Goal of the exercise: For the word "tempo", count the lines below that contain it. Give the number alone.

--- Available records Enclosed Below ---

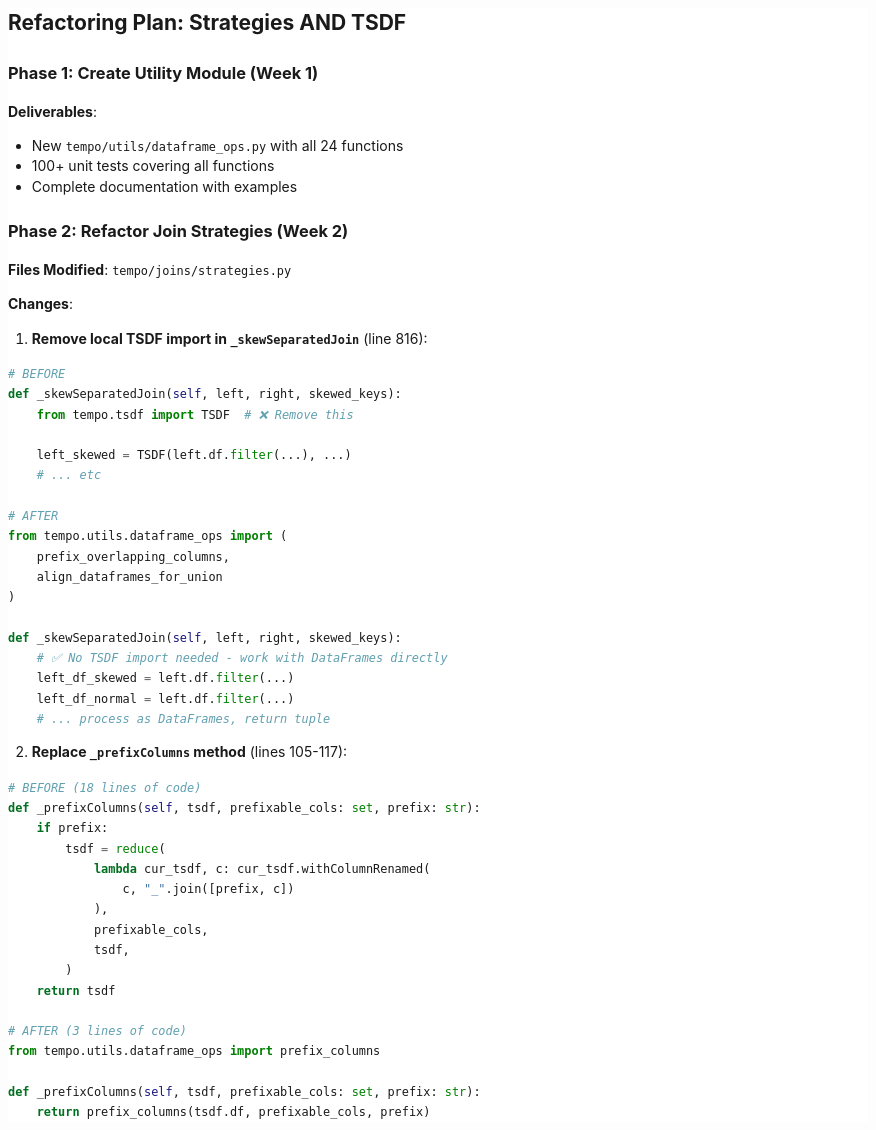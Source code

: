 
## Refactoring Plan: Strategies AND TSDF

### Phase 1: Create Utility Module (Week 1)

**Deliverables**:
- New `tempo/utils/dataframe_ops.py` with all 24 functions
- 100+ unit tests covering all functions
- Complete documentation with examples

### Phase 2: Refactor Join Strategies (Week 2)

**Files Modified**: `tempo/joins/strategies.py`

**Changes**:

1. **Remove local TSDF import in `_skewSeparatedJoin`** (line 816):
```python
# BEFORE
def _skewSeparatedJoin(self, left, right, skewed_keys):
    from tempo.tsdf import TSDF  # ❌ Remove this

    left_skewed = TSDF(left.df.filter(...), ...)
    # ... etc

# AFTER
from tempo.utils.dataframe_ops import (
    prefix_overlapping_columns,
    align_dataframes_for_union
)

def _skewSeparatedJoin(self, left, right, skewed_keys):
    # ✅ No TSDF import needed - work with DataFrames directly
    left_df_skewed = left.df.filter(...)
    left_df_normal = left.df.filter(...)
    # ... process as DataFrames, return tuple
```

2. **Replace `_prefixColumns` method** (lines 105-117):
```python
# BEFORE (18 lines of code)
def _prefixColumns(self, tsdf, prefixable_cols: set, prefix: str):
    if prefix:
        tsdf = reduce(
            lambda cur_tsdf, c: cur_tsdf.withColumnRenamed(
                c, "_".join([prefix, c])
            ),
            prefixable_cols,
            tsdf,
        )
    return tsdf

# AFTER (3 lines of code)
from tempo.utils.dataframe_ops import prefix_columns

def _prefixColumns(self, tsdf, prefixable_cols: set, prefix: str):
    return prefix_columns(tsdf.df, prefixable_cols, prefix)
```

--- End of Enclosed Available records ---

Result of the task: 5